*** Opening Input for this task ***

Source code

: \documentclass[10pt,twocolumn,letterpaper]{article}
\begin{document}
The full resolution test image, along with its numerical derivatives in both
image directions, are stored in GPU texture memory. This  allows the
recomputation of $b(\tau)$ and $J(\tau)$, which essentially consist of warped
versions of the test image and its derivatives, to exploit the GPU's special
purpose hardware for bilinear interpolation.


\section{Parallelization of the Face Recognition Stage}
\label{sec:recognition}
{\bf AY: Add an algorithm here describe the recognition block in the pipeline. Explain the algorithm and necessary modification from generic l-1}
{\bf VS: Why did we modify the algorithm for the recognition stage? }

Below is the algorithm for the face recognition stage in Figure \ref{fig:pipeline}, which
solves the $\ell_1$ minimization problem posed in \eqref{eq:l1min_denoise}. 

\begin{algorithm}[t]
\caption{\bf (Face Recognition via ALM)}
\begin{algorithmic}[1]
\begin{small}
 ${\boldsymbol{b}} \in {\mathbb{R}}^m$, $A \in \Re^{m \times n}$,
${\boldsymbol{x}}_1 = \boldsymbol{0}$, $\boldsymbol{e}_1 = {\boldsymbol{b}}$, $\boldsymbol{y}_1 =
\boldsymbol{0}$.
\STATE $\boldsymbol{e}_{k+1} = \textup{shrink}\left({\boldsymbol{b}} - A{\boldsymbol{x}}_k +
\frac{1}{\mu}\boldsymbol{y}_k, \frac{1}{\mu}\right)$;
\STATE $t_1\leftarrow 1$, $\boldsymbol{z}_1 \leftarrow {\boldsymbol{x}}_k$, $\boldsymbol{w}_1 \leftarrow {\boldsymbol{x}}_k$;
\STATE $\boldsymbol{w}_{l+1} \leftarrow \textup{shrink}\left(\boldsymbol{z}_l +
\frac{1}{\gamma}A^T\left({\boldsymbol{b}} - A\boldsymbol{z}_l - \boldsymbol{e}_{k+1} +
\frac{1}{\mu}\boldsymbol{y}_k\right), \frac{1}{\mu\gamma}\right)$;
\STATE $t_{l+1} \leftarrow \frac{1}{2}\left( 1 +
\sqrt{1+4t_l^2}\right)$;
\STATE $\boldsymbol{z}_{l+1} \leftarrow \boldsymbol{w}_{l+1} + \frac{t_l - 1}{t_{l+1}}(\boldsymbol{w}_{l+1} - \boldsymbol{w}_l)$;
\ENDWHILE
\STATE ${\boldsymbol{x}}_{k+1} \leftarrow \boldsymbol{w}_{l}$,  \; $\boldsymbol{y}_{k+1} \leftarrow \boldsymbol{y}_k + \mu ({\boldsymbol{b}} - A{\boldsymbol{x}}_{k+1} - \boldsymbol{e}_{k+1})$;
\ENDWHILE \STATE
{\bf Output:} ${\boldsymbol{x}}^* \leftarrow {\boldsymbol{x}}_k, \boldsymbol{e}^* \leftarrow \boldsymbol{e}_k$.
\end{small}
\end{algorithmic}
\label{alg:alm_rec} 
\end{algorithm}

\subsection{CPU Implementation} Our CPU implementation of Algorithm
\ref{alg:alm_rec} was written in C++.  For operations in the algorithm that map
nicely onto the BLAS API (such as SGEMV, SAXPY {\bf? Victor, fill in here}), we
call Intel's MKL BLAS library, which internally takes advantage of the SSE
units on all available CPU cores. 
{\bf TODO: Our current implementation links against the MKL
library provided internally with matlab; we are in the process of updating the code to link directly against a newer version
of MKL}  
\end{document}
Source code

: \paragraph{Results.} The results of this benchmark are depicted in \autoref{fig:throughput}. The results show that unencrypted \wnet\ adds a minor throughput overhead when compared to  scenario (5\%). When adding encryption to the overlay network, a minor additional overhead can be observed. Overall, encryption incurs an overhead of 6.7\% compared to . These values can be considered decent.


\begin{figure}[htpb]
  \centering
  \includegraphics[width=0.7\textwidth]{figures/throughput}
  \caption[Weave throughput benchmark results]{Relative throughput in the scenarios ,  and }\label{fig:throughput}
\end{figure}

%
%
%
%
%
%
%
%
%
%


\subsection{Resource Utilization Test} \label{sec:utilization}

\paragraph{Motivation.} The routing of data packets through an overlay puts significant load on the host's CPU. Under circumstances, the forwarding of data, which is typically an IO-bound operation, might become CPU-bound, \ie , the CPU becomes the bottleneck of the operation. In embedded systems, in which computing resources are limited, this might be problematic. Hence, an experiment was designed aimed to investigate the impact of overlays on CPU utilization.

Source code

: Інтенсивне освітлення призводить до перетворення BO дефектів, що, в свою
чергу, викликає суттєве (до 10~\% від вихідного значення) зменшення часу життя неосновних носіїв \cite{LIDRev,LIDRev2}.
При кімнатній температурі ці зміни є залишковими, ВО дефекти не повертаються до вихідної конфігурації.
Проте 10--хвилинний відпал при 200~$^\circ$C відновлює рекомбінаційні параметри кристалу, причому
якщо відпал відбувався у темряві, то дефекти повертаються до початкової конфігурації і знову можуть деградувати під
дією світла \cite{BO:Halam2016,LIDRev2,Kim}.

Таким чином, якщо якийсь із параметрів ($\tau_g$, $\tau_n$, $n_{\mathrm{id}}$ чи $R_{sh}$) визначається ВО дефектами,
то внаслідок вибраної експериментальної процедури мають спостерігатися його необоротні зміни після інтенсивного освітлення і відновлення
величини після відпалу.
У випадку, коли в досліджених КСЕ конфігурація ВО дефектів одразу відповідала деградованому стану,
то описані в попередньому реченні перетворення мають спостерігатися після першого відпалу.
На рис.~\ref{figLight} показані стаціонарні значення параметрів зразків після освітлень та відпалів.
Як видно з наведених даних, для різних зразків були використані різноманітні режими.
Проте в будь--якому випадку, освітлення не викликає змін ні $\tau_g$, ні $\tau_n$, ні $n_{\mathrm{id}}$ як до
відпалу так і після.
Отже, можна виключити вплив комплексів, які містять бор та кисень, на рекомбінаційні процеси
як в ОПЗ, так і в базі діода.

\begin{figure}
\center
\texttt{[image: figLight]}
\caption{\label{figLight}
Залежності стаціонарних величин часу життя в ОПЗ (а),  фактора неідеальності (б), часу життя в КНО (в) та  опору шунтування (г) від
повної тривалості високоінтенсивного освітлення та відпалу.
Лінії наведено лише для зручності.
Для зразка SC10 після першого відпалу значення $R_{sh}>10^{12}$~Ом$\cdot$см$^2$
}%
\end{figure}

*** Closing Input for this task ***

__Work to complete__. Retype all of the data word for word.

__Reply__.
Source code

: \documentclass[10pt,twocolumn,letterpaper]{article}
\begin{document}
The full resolution test image, along with its numerical derivatives in both
image directions, are stored in GPU texture memory. This  allows the
recomputation of $b(\tau)$ and $J(\tau)$, which essentially consist of warped
versions of the test image and its derivatives, to exploit the GPU's special
purpose hardware for bilinear interpolation.


\section{Parallelization of the Face Recognition Stage}
\label{sec:recognition}
{\bf AY: Add an algorithm here describe the recognition block in the pipeline. Explain the algorithm and necessary modification from generic l-1}
{\bf VS: Why did we modify the algorithm for the recognition stage? }

Below is the algorithm for the face recognition stage in Figure \ref{fig:pipeline}, which
solves the $\ell_1$ minimization problem posed in \eqref{eq:l1min_denoise}. 

\begin{algorithm}[t]
\caption{\bf (Face Recognition via ALM)}
\begin{algorithmic}[1]
\begin{small}
 ${\boldsymbol{b}} \in {\mathbb{R}}^m$, $A \in \Re^{m \times n}$,
${\boldsymbol{x}}_1 = \boldsymbol{0}$, $\boldsymbol{e}_1 = {\boldsymbol{b}}$, $\boldsymbol{y}_1 =
\boldsymbol{0}$.
\STATE $\boldsymbol{e}_{k+1} = \textup{shrink}\left({\boldsymbol{b}} - A{\boldsymbol{x}}_k +
\frac{1}{\mu}\boldsymbol{y}_k, \frac{1}{\mu}\right)$;
\STATE $t_1\leftarrow 1$, $\boldsymbol{z}_1 \leftarrow {\boldsymbol{x}}_k$, $\boldsymbol{w}_1 \leftarrow {\boldsymbol{x}}_k$;
\STATE $\boldsymbol{w}_{l+1} \leftarrow \textup{shrink}\left(\boldsymbol{z}_l +
\frac{1}{\gamma}A^T\left({\boldsymbol{b}} - A\boldsymbol{z}_l - \boldsymbol{e}_{k+1} +
\frac{1}{\mu}\boldsymbol{y}_k\right), \frac{1}{\mu\gamma}\right)$;
\STATE $t_{l+1} \leftarrow \frac{1}{2}\left( 1 +
\sqrt{1+4t_l^2}\right)$;
\STATE $\boldsymbol{z}_{l+1} \leftarrow \boldsymbol{w}_{l+1} + \frac{t_l - 1}{t_{l+1}}(\boldsymbol{w}_{l+1} - \boldsymbol{w}_l)$;
\ENDWHILE
\STATE ${\boldsymbol{x}}_{k+1} \leftarrow \boldsymbol{w}_{l}$,  \; $\boldsymbol{y}_{k+1} \leftarrow \boldsymbol{y}_k + \mu ({\boldsymbol{b}} - A{\boldsymbol{x}}_{k+1} - \boldsymbol{e}_{k+1})$;
\ENDWHILE \STATE
{\bf Output:} ${\boldsymbol{x}}^* \leftarrow {\boldsymbol{x}}_k, \boldsymbol{e}^* \leftarrow \boldsymbol{e}_k$.
\end{small}
\end{algorithmic}
\label{alg:alm_rec} 
\end{algorithm}

\subsection{CPU Implementation} Our CPU implementation of Algorithm
\ref{alg:alm_rec} was written in C++.  For operations in the algorithm that map
nicely onto the BLAS API (such as SGEMV, SAXPY {\bf? Victor, fill in here}), we
call Intel's MKL BLAS library, which internally takes advantage of the SSE
units on all available CPU cores. 
{\bf TODO: Our current implementation links against the MKL
library provided internally with matlab; we are in the process of updating the code to link directly against a newer version
of MKL}  
\end{document}
Source code

: \paragraph{Results.} The results of this benchmark are depicted in \autoref{fig:throughput}. The results show that unencrypted \wnet\ adds a minor throughput overhead when compared to  scenario (5\%). When adding encryption to the overlay network, a minor additional overhead can be observed. Overall, encryption incurs an overhead of 6.7\% compared to . These values can be considered decent.


\begin{figure}[htpb]
  \centering
  \includegraphics[width=0.7\textwidth]{figures/throughput}
  \caption[Weave throughput benchmark results]{Relative throughput in the scenarios ,  and }\label{fig:throughput}
\end{figure}

%
%
%
%
%
%
%
%
%
%


\subsection{Resource Utilization Test} \label{sec:utilization}

\paragraph{Motivation.} The routing of data packets through an overlay puts significant load on the host's CPU. Under circumstances, the forwarding of data, which is typically an IO-bound operation, might become CPU-bound, \ie , the CPU becomes the bottleneck of the operation. In embedded systems, in which computing resources are limited, this might be problematic. Hence, an experiment was designed aimed to investigate the impact of overlays on CPU utilization.

Source code

: Інтенсивне освітлення призводить до перетворення BO дефектів, що, в свою
чергу, викликає суттєве (до 10~\% від вихідного значення) зменшення часу життя неосновних носіїв \cite{LIDRev,LIDRev2}.
При кімнатній температурі ці зміни є залишковими, ВО дефекти не повертаються до вихідної конфігурації.
Проте 10--хвилинний відпал при 200~$^\circ$C відновлює рекомбінаційні параметри кристалу, причому
якщо відпал відбувався у темряві, то дефекти повертаються до початкової конфігурації і знову можуть деградувати під
дією світла \cite{BO:Halam2016,LIDRev2,Kim}.

Таким чином, якщо якийсь із параметрів ($\tau_g$, $\tau_n$, $n_{\mathrm{id}}$ чи $R_{sh}$) визначається ВО дефектами,
то внаслідок вибраної експериментальної процедури мають спостерігатися його необоротні зміни після інтенсивного освітлення і відновлення
величини після відпалу.
У випадку, коли в досліджених КСЕ конфігурація ВО дефектів одразу відповідала деградованому стану,
то описані в попередньому реченні перетворення мають спостерігатися після першого відпалу.
На рис.~\ref{figLight} показані стаціонарні значення параметрів зразків після освітлень та відпалів.
Як видно з наведених даних, для різних зразків були використані різноманітні режими.
Проте в будь--якому випадку, освітлення не викликає змін ні $\tau_g$, ні $\tau_n$, ні $n_{\mathrm{id}}$ як до
відпалу так і після.
Отже, можна виключити вплив комплексів, які містять бор та кисень, на рекомбінаційні процеси
як в ОПЗ, так і в базі діода.

\begin{figure}
\center
\texttt{[image: figLight]}
\caption{\label{figLight}
Залежності стаціонарних величин часу життя в ОПЗ (а),  фактора неідеальності (б), часу життя в КНО (в) та  опору шунтування (г) від
повної тривалості високоінтенсивного освітлення та відпалу.
Лінії наведено лише для зручності.
Для зразка SC10 після першого відпалу значення $R_{sh}>10^{12}$~Ом$\cdot$см$^2$
}%
\end{figure}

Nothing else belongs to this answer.